== EXCERPTED RECORDS
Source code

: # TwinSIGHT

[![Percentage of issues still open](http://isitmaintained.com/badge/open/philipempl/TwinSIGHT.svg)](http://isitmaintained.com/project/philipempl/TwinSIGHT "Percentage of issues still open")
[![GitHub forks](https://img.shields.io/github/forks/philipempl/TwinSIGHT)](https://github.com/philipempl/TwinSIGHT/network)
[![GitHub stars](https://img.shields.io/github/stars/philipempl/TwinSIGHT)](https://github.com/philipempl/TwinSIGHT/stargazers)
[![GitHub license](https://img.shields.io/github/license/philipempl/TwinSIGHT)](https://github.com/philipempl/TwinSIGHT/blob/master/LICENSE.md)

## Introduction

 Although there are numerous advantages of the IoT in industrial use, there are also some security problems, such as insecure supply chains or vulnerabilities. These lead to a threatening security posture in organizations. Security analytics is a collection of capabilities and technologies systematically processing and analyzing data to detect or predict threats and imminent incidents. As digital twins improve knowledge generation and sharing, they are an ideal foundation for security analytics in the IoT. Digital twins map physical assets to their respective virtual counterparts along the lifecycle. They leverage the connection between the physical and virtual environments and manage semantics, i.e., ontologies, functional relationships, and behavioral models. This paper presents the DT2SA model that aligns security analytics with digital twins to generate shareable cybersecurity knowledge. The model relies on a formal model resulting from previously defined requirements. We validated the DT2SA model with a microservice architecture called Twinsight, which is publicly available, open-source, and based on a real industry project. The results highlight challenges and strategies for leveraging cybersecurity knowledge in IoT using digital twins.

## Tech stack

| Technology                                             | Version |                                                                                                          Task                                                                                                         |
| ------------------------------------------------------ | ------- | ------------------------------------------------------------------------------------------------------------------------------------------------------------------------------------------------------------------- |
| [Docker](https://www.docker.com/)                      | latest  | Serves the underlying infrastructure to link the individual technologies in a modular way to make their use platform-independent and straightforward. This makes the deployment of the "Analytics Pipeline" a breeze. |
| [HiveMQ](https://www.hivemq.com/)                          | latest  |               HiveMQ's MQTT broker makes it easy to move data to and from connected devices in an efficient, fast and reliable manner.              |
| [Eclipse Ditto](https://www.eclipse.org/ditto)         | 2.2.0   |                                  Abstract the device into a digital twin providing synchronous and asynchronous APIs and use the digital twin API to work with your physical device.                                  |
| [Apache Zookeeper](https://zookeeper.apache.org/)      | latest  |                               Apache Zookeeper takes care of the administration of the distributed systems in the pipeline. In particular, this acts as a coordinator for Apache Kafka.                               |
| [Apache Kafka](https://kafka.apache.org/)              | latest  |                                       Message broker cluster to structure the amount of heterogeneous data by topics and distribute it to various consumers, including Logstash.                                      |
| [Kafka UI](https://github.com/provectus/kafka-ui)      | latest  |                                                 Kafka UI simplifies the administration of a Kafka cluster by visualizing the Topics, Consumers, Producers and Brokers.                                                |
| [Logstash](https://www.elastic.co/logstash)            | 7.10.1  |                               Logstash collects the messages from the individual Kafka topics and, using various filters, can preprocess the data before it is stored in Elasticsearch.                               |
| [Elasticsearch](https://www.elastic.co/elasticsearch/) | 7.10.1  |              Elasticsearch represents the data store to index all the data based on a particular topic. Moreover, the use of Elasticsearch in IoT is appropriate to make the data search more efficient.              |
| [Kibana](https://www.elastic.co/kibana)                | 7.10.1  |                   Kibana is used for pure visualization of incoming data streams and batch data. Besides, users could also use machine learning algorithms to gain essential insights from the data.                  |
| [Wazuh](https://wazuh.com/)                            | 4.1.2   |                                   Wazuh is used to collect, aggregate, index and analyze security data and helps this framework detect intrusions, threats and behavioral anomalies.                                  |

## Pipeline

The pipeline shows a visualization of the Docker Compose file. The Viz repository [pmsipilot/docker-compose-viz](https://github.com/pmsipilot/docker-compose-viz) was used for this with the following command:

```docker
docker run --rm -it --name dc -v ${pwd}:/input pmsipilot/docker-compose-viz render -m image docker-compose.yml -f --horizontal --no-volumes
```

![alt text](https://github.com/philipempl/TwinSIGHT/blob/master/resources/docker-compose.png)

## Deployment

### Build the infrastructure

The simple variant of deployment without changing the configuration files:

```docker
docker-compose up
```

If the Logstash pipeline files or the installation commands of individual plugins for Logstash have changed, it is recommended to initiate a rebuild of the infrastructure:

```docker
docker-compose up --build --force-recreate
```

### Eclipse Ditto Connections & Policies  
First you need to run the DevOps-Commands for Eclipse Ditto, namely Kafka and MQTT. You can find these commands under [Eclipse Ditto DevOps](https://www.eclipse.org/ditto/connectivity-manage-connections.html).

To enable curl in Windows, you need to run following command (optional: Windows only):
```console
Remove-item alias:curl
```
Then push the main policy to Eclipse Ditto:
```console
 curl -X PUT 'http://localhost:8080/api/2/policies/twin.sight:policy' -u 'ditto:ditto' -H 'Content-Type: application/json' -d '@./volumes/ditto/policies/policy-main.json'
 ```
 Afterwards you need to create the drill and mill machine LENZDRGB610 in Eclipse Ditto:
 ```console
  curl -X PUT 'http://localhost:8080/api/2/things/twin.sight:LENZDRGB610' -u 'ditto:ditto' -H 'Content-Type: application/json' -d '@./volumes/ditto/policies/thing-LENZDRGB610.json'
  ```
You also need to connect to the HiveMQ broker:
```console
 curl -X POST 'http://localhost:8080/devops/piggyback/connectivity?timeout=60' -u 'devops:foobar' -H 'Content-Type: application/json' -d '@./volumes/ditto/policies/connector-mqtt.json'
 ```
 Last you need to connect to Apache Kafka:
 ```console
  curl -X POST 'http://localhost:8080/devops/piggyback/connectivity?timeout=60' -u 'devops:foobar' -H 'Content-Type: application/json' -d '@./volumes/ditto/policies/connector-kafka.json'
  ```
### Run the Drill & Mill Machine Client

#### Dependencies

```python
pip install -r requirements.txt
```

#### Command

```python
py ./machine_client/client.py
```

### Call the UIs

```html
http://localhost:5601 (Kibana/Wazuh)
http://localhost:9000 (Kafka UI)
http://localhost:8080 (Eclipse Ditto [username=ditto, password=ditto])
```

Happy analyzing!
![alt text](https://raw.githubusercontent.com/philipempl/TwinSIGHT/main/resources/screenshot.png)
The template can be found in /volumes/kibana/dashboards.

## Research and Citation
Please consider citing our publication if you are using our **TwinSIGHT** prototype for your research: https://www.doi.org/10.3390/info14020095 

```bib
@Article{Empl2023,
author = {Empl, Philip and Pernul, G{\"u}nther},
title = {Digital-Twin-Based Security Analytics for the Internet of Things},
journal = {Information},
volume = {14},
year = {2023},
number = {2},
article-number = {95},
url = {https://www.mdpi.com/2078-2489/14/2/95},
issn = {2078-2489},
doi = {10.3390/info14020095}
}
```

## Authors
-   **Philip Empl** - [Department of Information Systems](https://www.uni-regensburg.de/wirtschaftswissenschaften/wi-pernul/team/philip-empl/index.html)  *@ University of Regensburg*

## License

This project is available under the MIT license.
====
Type out the records again exactly, line for line.

Source code

: # TwinSIGHT

[![Percentage of issues still open](http://isitmaintained.com/badge/open/philipempl/TwinSIGHT.svg)](http://isitmaintained.com/project/philipempl/TwinSIGHT "Percentage of issues still open")
[![GitHub forks](https://img.shields.io/github/forks/philipempl/TwinSIGHT)](https://github.com/philipempl/TwinSIGHT/network)
[![GitHub stars](https://img.shields.io/github/stars/philipempl/TwinSIGHT)](https://github.com/philipempl/TwinSIGHT/stargazers)
[![GitHub license](https://img.shields.io/github/license/philipempl/TwinSIGHT)](https://github.com/philipempl/TwinSIGHT/blob/master/LICENSE.md)

## Introduction

 Although there are numerous advantages of the IoT in industrial use, there are also some security problems, such as insecure supply chains or vulnerabilities. These lead to a threatening security posture in organizations. Security analytics is a collection of capabilities and technologies systematically processing and analyzing data to detect or predict threats and imminent incidents. As digital twins improve knowledge generation and sharing, they are an ideal foundation for security analytics in the IoT. Digital twins map physical assets to their respective virtual counterparts along the lifecycle. They leverage the connection between the physical and virtual environments and manage semantics, i.e., ontologies, functional relationships, and behavioral models. This paper presents the DT2SA model that aligns security analytics with digital twins to generate shareable cybersecurity knowledge. The model relies on a formal model resulting from previously defined requirements. We validated the DT2SA model with a microservice architecture called Twinsight, which is publicly available, open-source, and based on a real industry project. The results highlight challenges and strategies for leveraging cybersecurity knowledge in IoT using digital twins.

## Tech stack

| Technology                                             | Version |                                                                                                          Task                                                                                                         |
| ------------------------------------------------------ | ------- | ------------------------------------------------------------------------------------------------------------------------------------------------------------------------------------------------------------------- |
| [Docker](https://www.docker.com/)                      | latest  | Serves the underlying infrastructure to link the individual technologies in a modular way to make their use platform-independent and straightforward. This makes the deployment of the "Analytics Pipeline" a breeze. |
| [HiveMQ](https://www.hivemq.com/)                          | latest  |               HiveMQ's MQTT broker makes it easy to move data to and from connected devices in an efficient, fast and reliable manner.              |
| [Eclipse Ditto](https://www.eclipse.org/ditto)         | 2.2.0   |                                  Abstract the device into a digital twin providing synchronous and asynchronous APIs and use the digital twin API to work with your physical device.                                  |
| [Apache Zookeeper](https://zookeeper.apache.org/)      | latest  |                               Apache Zookeeper takes care of the administration of the distributed systems in the pipeline. In particular, this acts as a coordinator for Apache Kafka.                               |
| [Apache Kafka](https://kafka.apache.org/)              | latest  |                                       Message broker cluster to structure the amount of heterogeneous data by topics and distribute it to various consumers, including Logstash.                                      |
| [Kafka UI](https://github.com/provectus/kafka-ui)      | latest  |                                                 Kafka UI simplifies the administration of a Kafka cluster by visualizing the Topics, Consumers, Producers and Brokers.                                                |
| [Logstash](https://www.elastic.co/logstash)            | 7.10.1  |                               Logstash collects the messages from the individual Kafka topics and, using various filters, can preprocess the data before it is stored in Elasticsearch.                               |
| [Elasticsearch](https://www.elastic.co/elasticsearch/) | 7.10.1  |              Elasticsearch represents the data store to index all the data based on a particular topic. Moreover, the use of Elasticsearch in IoT is appropriate to make the data search more efficient.              |
| [Kibana](https://www.elastic.co/kibana)                | 7.10.1  |                   Kibana is used for pure visualization of incoming data streams and batch data. Besides, users could also use machine learning algorithms to gain essential insights from the data.                  |
| [Wazuh](https://wazuh.com/)                            | 4.1.2   |                                   Wazuh is used to collect, aggregate, index and analyze security data and helps this framework detect intrusions, threats and behavioral anomalies.                                  |

## Pipeline

The pipeline shows a visualization of the Docker Compose file. The Viz repository [pmsipilot/docker-compose-viz](https://github.com/pmsipilot/docker-compose-viz) was used for this with the following command:

```docker
docker run --rm -it --name dc -v ${pwd}:/input pmsipilot/docker-compose-viz render -m image docker-compose.yml -f --horizontal --no-volumes
```

![alt text](https://github.com/philipempl/TwinSIGHT/blob/master/resources/docker-compose.png)

## Deployment

### Build the infrastructure

The simple variant of deployment without changing the configuration files:

```docker
docker-compose up
```

If the Logstash pipeline files or the installation commands of individual plugins for Logstash have changed, it is recommended to initiate a rebuild of the infrastructure:

```docker
docker-compose up --build --force-recreate
```

### Eclipse Ditto Connections & Policies  
First you need to run the DevOps-Commands for Eclipse Ditto, namely Kafka and MQTT. You can find these commands under [Eclipse Ditto DevOps](https://www.eclipse.org/ditto/connectivity-manage-connections.html).

To enable curl in Windows, you need to run following command (optional: Windows only):
```console
Remove-item alias:curl
```
Then push the main policy to Eclipse Ditto:
```console
 curl -X PUT 'http://localhost:8080/api/2/policies/twin.sight:policy' -u 'ditto:ditto' -H 'Content-Type: application/json' -d '@./volumes/ditto/policies/policy-main.json'
 ```
 Afterwards you need to create the drill and mill machine LENZDRGB610 in Eclipse Ditto:
 ```console
  curl -X PUT 'http://localhost:8080/api/2/things/twin.sight:LENZDRGB610' -u 'ditto:ditto' -H 'Content-Type: application/json' -d '@./volumes/ditto/policies/thing-LENZDRGB610.json'
  ```
You also need to connect to the HiveMQ broker:
```console
 curl -X POST 'http://localhost:8080/devops/piggyback/connectivity?timeout=60' -u 'devops:foobar' -H 'Content-Type: application/json' -d '@./volumes/ditto/policies/connector-mqtt.json'
 ```
 Last you need to connect to Apache Kafka:
 ```console
  curl -X POST 'http://localhost:8080/devops/piggyback/connectivity?timeout=60' -u 'devops:foobar' -H 'Content-Type: application/json' -d '@./volumes/ditto/policies/connector-kafka.json'
  ```
### Run the Drill & Mill Machine Client

#### Dependencies

```python
pip install -r requirements.txt
```

#### Command

```python
py ./machine_client/client.py
```

### Call the UIs

```html
http://localhost:5601 (Kibana/Wazuh)
http://localhost:9000 (Kafka UI)
http://localhost:8080 (Eclipse Ditto [username=ditto, password=ditto])
```

Happy analyzing!
![alt text](https://raw.githubusercontent.com/philipempl/TwinSIGHT/main/resources/screenshot.png)
The template can be found in /volumes/kibana/dashboards.

## Research and Citation
Please consider citing our publication if you are using our **TwinSIGHT** prototype for your research: https://www.doi.org/10.3390/info14020095 

```bib
@Article{Empl2023,
author = {Empl, Philip and Pernul, G{\"u}nther},
title = {Digital-Twin-Based Security Analytics for the Internet of Things},
journal = {Information},
volume = {14},
year = {2023},
number = {2},
article-number = {95},
url = {https://www.mdpi.com/2078-2489/14/2/95},
issn = {2078-2489},
doi = {10.3390/info14020095}
}
```

## Authors
-   **Philip Empl** - [Department of Information Systems](https://www.uni-regensburg.de/wirtschaftswissenschaften/wi-pernul/team/philip-empl/index.html)  *@ University of Regensburg*

## License

This project is available under the MIT license.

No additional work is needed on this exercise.